▸ **Assignment**
Word for word, copy out the records given below.

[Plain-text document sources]
((

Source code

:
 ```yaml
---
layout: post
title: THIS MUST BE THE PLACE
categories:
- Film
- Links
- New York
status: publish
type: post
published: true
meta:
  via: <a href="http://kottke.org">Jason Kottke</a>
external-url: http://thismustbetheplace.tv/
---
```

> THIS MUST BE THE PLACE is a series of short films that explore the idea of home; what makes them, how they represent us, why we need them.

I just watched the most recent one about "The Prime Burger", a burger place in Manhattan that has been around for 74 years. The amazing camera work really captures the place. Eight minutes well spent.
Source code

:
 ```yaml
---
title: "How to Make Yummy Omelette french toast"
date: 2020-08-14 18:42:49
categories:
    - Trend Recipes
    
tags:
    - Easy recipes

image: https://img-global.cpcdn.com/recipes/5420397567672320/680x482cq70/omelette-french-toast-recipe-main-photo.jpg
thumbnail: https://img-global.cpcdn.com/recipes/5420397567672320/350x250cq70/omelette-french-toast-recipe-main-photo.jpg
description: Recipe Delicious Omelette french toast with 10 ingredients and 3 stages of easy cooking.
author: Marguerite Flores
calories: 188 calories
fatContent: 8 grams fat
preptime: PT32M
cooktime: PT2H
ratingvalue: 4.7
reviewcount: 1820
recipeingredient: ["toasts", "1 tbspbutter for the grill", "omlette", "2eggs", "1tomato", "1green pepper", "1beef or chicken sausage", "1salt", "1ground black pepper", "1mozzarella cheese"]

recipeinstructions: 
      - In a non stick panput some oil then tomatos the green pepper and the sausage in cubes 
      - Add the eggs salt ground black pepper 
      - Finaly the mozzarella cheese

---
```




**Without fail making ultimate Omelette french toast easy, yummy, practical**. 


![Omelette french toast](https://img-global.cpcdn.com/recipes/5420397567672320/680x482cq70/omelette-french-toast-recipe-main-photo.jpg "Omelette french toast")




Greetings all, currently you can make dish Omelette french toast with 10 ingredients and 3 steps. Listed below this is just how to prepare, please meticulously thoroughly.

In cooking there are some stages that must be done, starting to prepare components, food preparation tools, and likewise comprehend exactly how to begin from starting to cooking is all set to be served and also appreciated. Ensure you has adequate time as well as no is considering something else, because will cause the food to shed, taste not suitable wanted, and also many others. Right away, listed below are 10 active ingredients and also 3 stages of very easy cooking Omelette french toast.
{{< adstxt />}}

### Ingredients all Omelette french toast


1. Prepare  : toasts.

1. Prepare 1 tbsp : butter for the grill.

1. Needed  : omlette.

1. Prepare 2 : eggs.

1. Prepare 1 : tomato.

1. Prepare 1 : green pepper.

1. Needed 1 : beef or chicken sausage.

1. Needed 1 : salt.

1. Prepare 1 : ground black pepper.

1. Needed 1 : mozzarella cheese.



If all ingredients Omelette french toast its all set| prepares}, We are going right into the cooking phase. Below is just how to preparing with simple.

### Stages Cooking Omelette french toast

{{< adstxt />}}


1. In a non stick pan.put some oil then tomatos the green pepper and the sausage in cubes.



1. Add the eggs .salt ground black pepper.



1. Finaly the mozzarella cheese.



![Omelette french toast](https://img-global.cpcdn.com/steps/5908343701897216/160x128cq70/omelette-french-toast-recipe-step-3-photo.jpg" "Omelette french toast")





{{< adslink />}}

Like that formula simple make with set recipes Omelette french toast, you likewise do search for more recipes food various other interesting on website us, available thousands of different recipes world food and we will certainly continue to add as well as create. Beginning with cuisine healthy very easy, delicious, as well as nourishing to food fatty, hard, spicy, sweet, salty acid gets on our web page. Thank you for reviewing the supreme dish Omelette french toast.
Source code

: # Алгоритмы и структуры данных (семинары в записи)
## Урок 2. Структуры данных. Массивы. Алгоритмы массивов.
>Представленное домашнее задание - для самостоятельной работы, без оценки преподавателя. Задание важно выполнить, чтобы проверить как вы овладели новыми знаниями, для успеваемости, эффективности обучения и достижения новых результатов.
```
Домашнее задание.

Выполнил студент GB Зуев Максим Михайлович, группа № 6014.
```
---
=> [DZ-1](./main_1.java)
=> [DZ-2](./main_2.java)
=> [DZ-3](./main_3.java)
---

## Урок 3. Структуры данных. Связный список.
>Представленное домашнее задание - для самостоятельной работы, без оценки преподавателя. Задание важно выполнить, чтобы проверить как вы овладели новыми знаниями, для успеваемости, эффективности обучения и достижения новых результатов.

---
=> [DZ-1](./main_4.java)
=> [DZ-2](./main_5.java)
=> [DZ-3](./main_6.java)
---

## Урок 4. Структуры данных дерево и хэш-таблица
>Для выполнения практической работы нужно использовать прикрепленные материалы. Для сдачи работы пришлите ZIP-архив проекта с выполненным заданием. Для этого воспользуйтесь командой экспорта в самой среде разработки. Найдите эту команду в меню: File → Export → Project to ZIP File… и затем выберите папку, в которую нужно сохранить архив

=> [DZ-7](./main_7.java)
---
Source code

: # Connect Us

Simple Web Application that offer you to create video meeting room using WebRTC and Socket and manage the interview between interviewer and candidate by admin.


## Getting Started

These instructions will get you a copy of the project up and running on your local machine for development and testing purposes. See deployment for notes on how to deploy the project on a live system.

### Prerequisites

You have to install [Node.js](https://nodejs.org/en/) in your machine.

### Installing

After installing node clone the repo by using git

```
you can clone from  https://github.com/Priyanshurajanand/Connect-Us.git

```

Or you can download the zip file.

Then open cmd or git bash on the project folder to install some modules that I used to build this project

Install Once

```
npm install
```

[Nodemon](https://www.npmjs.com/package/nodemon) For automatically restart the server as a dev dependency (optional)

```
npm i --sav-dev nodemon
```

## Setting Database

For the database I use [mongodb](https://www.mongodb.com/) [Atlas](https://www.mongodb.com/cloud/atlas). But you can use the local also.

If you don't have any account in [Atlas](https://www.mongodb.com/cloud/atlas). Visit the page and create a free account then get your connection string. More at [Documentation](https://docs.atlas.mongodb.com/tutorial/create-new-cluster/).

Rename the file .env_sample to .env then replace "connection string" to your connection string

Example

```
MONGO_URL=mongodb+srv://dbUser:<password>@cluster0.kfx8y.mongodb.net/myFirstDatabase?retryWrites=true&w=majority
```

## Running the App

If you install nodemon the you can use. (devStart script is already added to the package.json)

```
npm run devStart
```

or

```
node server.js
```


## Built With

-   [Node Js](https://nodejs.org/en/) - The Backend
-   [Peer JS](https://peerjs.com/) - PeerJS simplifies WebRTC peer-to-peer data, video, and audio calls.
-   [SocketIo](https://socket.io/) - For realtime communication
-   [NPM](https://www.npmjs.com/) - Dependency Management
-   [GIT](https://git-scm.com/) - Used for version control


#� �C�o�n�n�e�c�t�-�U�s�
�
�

))

▸ **Reply**
Source code

:
 ```yaml
---
layout: post
title: THIS MUST BE THE PLACE
categories:
- Film
- Links
- New York
status: publish
type: post
published: true
meta:
  via: <a href="http://kottke.org">Jason Kottke</a>
external-url: http://thismustbetheplace.tv/
---
```

> THIS MUST BE THE PLACE is a series of short films that explore the idea of home; what makes them, how they represent us, why we need them.

I just watched the most recent one about "The Prime Burger", a burger place in Manhattan that has been around for 74 years. The amazing camera work really captures the place. Eight minutes well spent.
Source code

:
 ```yaml
---
title: "How to Make Yummy Omelette french toast"
date: 2020-08-14 18:42:49
categories:
    - Trend Recipes
    
tags:
    - Easy recipes

image: https://img-global.cpcdn.com/recipes/5420397567672320/680x482cq70/omelette-french-toast-recipe-main-photo.jpg
thumbnail: https://img-global.cpcdn.com/recipes/5420397567672320/350x250cq70/omelette-french-toast-recipe-main-photo.jpg
description: Recipe Delicious Omelette french toast with 10 ingredients and 3 stages of easy cooking.
author: Marguerite Flores
calories: 188 calories
fatContent: 8 grams fat
preptime: PT32M
cooktime: PT2H
ratingvalue: 4.7
reviewcount: 1820
recipeingredient: ["toasts", "1 tbspbutter for the grill", "omlette", "2eggs", "1tomato", "1green pepper", "1beef or chicken sausage", "1salt", "1ground black pepper", "1mozzarella cheese"]

recipeinstructions: 
      - In a non stick panput some oil then tomatos the green pepper and the sausage in cubes 
      - Add the eggs salt ground black pepper 
      - Finaly the mozzarella cheese

---
```




**Without fail making ultimate Omelette french toast easy, yummy, practical**. 


![Omelette french toast](https://img-global.cpcdn.com/recipes/5420397567672320/680x482cq70/omelette-french-toast-recipe-main-photo.jpg "Omelette french toast")




Greetings all, currently you can make dish Omelette french toast with 10 ingredients and 3 steps. Listed below this is just how to prepare, please meticulously thoroughly.

In cooking there are some stages that must be done, starting to prepare components, food preparation tools, and likewise comprehend exactly how to begin from starting to cooking is all set to be served and also appreciated. Ensure you has adequate time as well as no is considering something else, because will cause the food to shed, taste not suitable wanted, and also many others. Right away, listed below are 10 active ingredients and also 3 stages of very easy cooking Omelette french toast.
{{< adstxt />}}

### Ingredients all Omelette french toast


1. Prepare  : toasts.

1. Prepare 1 tbsp : butter for the grill.

1. Needed  : omlette.

1. Prepare 2 : eggs.

1. Prepare 1 : tomato.

1. Prepare 1 : green pepper.

1. Needed 1 : beef or chicken sausage.

1. Needed 1 : salt.

1. Prepare 1 : ground black pepper.

1. Needed 1 : mozzarella cheese.



If all ingredients Omelette french toast its all set| prepares}, We are going right into the cooking phase. Below is just how to preparing with simple.

### Stages Cooking Omelette french toast

{{< adstxt />}}


1. In a non stick pan.put some oil then tomatos the green pepper and the sausage in cubes.



1. Add the eggs .salt ground black pepper.



1. Finaly the mozzarella cheese.



![Omelette french toast](https://img-global.cpcdn.com/steps/5908343701897216/160x128cq70/omelette-french-toast-recipe-step-3-photo.jpg" "Omelette french toast")





{{< adslink />}}

Like that formula simple make with set recipes Omelette french toast, you likewise do search for more recipes food various other interesting on website us, available thousands of different recipes world food and we will certainly continue to add as well as create. Beginning with cuisine healthy very easy, delicious, as well as nourishing to food fatty, hard, spicy, sweet, salty acid gets on our web page. Thank you for reviewing the supreme dish Omelette french toast.
Source code

: # Алгоритмы и структуры данных (семинары в записи)
## Урок 2. Структуры данных. Массивы. Алгоритмы массивов.
>Представленное домашнее задание - для самостоятельной работы, без оценки преподавателя. Задание важно выполнить, чтобы проверить как вы овладели новыми знаниями, для успеваемости, эффективности обучения и достижения новых результатов.
```
Домашнее задание.

Выполнил студент GB Зуев Максим Михайлович, группа № 6014.
```
---
=> [DZ-1](./main_1.java)
=> [DZ-2](./main_2.java)
=> [DZ-3](./main_3.java)
---

## Урок 3. Структуры данных. Связный список.
>Представленное домашнее задание - для самостоятельной работы, без оценки преподавателя. Задание важно выполнить, чтобы проверить как вы овладели новыми знаниями, для успеваемости, эффективности обучения и достижения новых результатов.

---
=> [DZ-1](./main_4.java)
=> [DZ-2](./main_5.java)
=> [DZ-3](./main_6.java)
---

## Урок 4. Структуры данных дерево и хэш-таблица
>Для выполнения практической работы нужно использовать прикрепленные материалы. Для сдачи работы пришлите ZIP-архив проекта с выполненным заданием. Для этого воспользуйтесь командой экспорта в самой среде разработки. Найдите эту команду в меню: File → Export → Project to ZIP File… и затем выберите папку, в которую нужно сохранить архив

=> [DZ-7](./main_7.java)
---
Source code

: # Connect Us

Simple Web Application that offer you to create video meeting room using WebRTC and Socket and manage the interview between interviewer and candidate by admin.


## Getting Started

These instructions will get you a copy of the project up and running on your local machine for development and testing purposes. See deployment for notes on how to deploy the project on a live system.

### Prerequisites

You have to install [Node.js](https://nodejs.org/en/) in your machine.

### Installing

After installing node clone the repo by using git

```
you can clone from  https://github.com/Priyanshurajanand/Connect-Us.git

```

Or you can download the zip file.

Then open cmd or git bash on the project folder to install some modules that I used to build this project

Install Once

```
npm install
```

[Nodemon](https://www.npmjs.com/package/nodemon) For automatically restart the server as a dev dependency (optional)

```
npm i --sav-dev nodemon
```

## Setting Database

For the database I use [mongodb](https://www.mongodb.com/) [Atlas](https://www.mongodb.com/cloud/atlas). But you can use the local also.

If you don't have any account in [Atlas](https://www.mongodb.com/cloud/atlas). Visit the page and create a free account then get your connection string. More at [Documentation](https://docs.atlas.mongodb.com/tutorial/create-new-cluster/).

Rename the file .env_sample to .env then replace "connection string" to your connection string

Example

```
MONGO_URL=mongodb+srv://dbUser:<password>@cluster0.kfx8y.mongodb.net/myFirstDatabase?retryWrites=true&w=majority
```

## Running the App

If you install nodemon the you can use. (devStart script is already added to the package.json)

```
npm run devStart
```

or

```
node server.js
```


## Built With

-   [Node Js](https://nodejs.org/en/) - The Backend
-   [Peer JS](https://peerjs.com/) - PeerJS simplifies WebRTC peer-to-peer data, video, and audio calls.
-   [SocketIo](https://socket.io/) - For realtime communication
-   [NPM](https://www.npmjs.com/) - Dependency Management
-   [GIT](https://git-scm.com/) - Used for version control


#� �C�o�n�n�e�c�t�-�U�s�
�
�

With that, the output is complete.